The structure of the Roman Empire was an ever developing bureaucracy needed to keep the vast empire in coordination. In the end, it was the bureaucracy that was the last remnant of the empire that allowed Europe to continue its evolution after the slow death of the empire.
In America, it is the growth of a useless bureaucracy, whose purpose is to consolidate power into a smaller, more compact entity, (the federal government) away from the dispersed yet functioning states. This is the opposite of the direction taken by Rome.
As to the growing underclasses, it is true that both Rome and America created a large, unusable underclass, Rome by jobbing out the work to the citizens of their conquered states and the US by some misadventure in socialism and bleeding heart liberalism (add white guilt to that, noting that the romans felt no guilt about anything)
Trade was essential to both empires, but roman trade was curtailed by invading hordes from the east, requiring its client states to fend for themselves with less regularly maintained trade routes and the dispersal of power away from Rome/Ravenna to the outlying provincial capitals.

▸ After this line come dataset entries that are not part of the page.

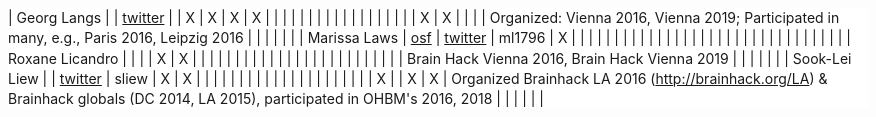 | Georg   Langs                         |                              | [twitter](https://twitter.com/georg)           |                      | X                       | X                                         | X                 | X                                                     |                                                    |                              |                           |                          |                           |                         |                         |                             |                                                      |                                   |                                   |                                  |                         |                   |                            |                 |                            | X                           | X                                                     |                                             |                                                            |                          | Organized: Vienna 2016, Vienna 2019; Participated in many, e.g., Paris 2016, Leipzig 2016                                         |            |                   |             |                             |               |
| Marissa   Laws                        | [osf](https://osf.io/8jg72)  | [twitter](https://twitter.com/mlawshp)         | ml1796               | X                       |                                           |                   |                                                       |                                                    |                              |                           |                          |                           |                         |                         |                             |                                                      |                                   |                                   |                                  |                         |                   |                            |                 |                            |                             |                                                       |                                             |                                                            |                          |                                                                                                                                   |            |                   |             |                             |               |
| Roxane   Licandro                     |                              |                                                |                      | X                       | X                                         |                   |                                                       |                                                    |                              |                           |                          |                           |                         |                         |                             |                                                      |                                   |                                   |                                  |                         |                   |                            |                 |                            |                             |                                                       |                                             |                                                            |                          | Brain Hack Vienna 2016, Brain Hack Vienna 2019                                                                                    |            |                   |             |                             |               |
| Sook-Lei   Liew                       |                              | [twitter](https://twitter.com/NPNLatUSC)       | sliew                | X                       | X                                         |                   |                                                       |                                                    |                              |                           |                          |                           |                         |                         |                             |                                                      |                                   |                                   |                                  |                         |                   |                            |                 |                            |                             | X                                                     |                                             | X                                                          | X                        | Organized Brainhack LA 2016 (http://brainhack.org/LA) & Brainhack globals (DC 2014, LA 2015), participated in OHBM's 2016, 2018   |            |                   |             |                             |               |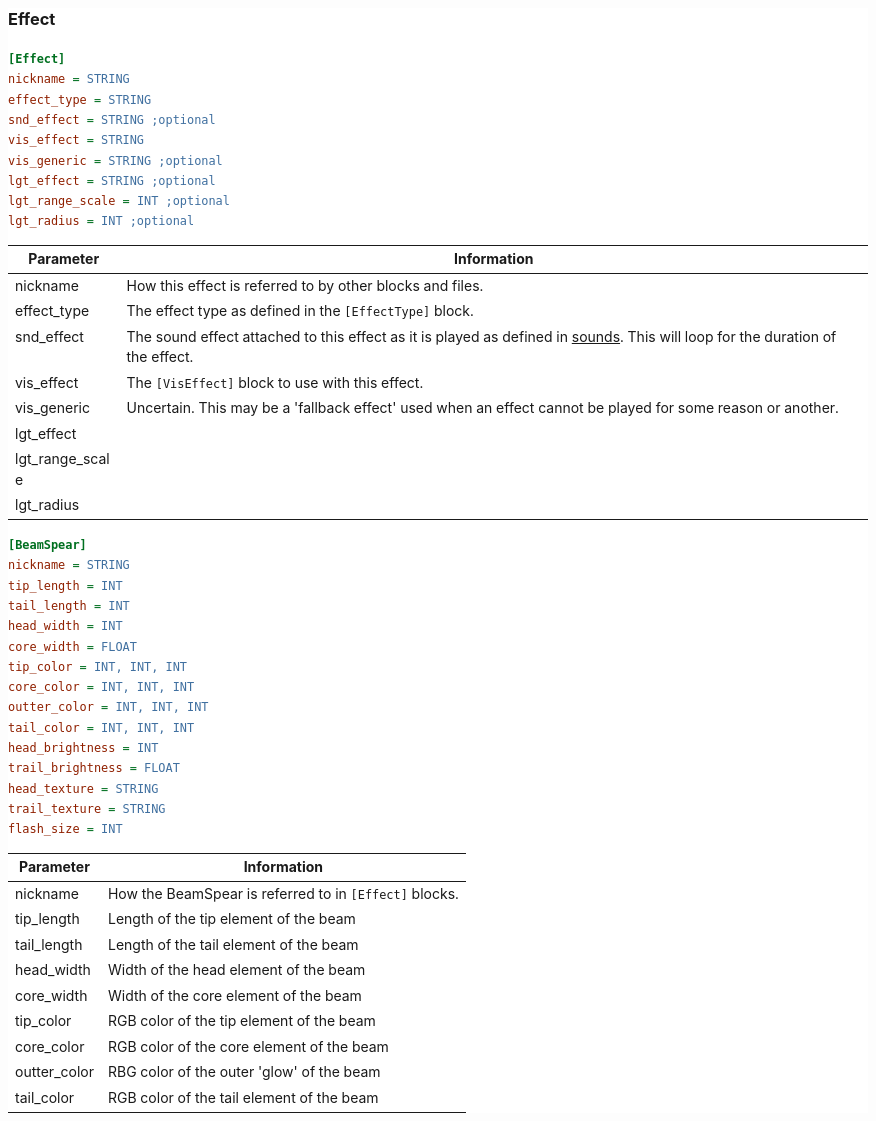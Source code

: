 ### Effect

```ini
[Effect]
nickname = STRING
effect_type = STRING
snd_effect = STRING ;optional
vis_effect = STRING 
vis_generic = STRING ;optional
lgt_effect = STRING ;optional
lgt_range_scale = INT ;optional
lgt_radius = INT ;optional
```

| Parameter       | Information                                                                                                                                |
| --------------- | ------------------------------------------------------------------------------------------------------------------------------------------ |
| nickname        | How this effect is referred to by other blocks and files.                                                                                  |
| effect_type     | The effect type as defined in the `[EffectType]` block.                                                                                    |
| snd_effect      | The sound effect attached to this effect as it is played as defined in [sounds](sounds.md). This will loop for the duration of the effect. |
| vis_effect      | The `[VisEffect]` block to use with this effect.                                                                                           |
| vis_generic     | Uncertain. This may be a 'fallback effect' used when an effect cannot be played for some reason or another.                                |
| lgt_effect      |                                                                                                                                            |
| lgt_range_scale |                                                                                                                                            |
| lgt_radius      |                                                                                                                                            |

```ini
[BeamSpear]
nickname = STRING
tip_length = INT
tail_length = INT
head_width = INT
core_width = FLOAT
tip_color = INT, INT, INT
core_color = INT, INT, INT
outter_color = INT, INT, INT
tail_color = INT, INT, INT
head_brightness = INT
trail_brightness = FLOAT
head_texture = STRING
trail_texture = STRING
flash_size = INT
```

| Parameter        | Information                                                   |
| ---------------- | ------------------------------------------------------------- |
| nickname         | How the BeamSpear is referred to in `[Effect]` blocks.        |
| tip_length       | Length of the tip element of the beam                         |
| tail_length      | Length of the tail element of the beam                        |
| head_width       | Width of the head element of the beam                         |
| core_width       | Width of the core element of the beam                         |
| tip_color        | RGB color of the tip element of the beam                      |
| core_color       | RGB color of the core element of the beam                     |
| outter_color     | RBG color of the outer 'glow' of the beam                     |
| tail_color       | RGB color of the tail element of the beam                     |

We are experiencing the opposite by the consolidation of power and control to DC and our decline in trade is due to decisions made by the federal government by trade agreements and tariffs.
The ultimate ends may be similar or not, but we are not Rome even though I could think of several emperors I could compare to Obama. Our military is not the brutish attack dog that was the roman legions, and there is very little about innate roman culture that would be comparable to us except for our affinity to trade and commerce and one heck of a large tax system.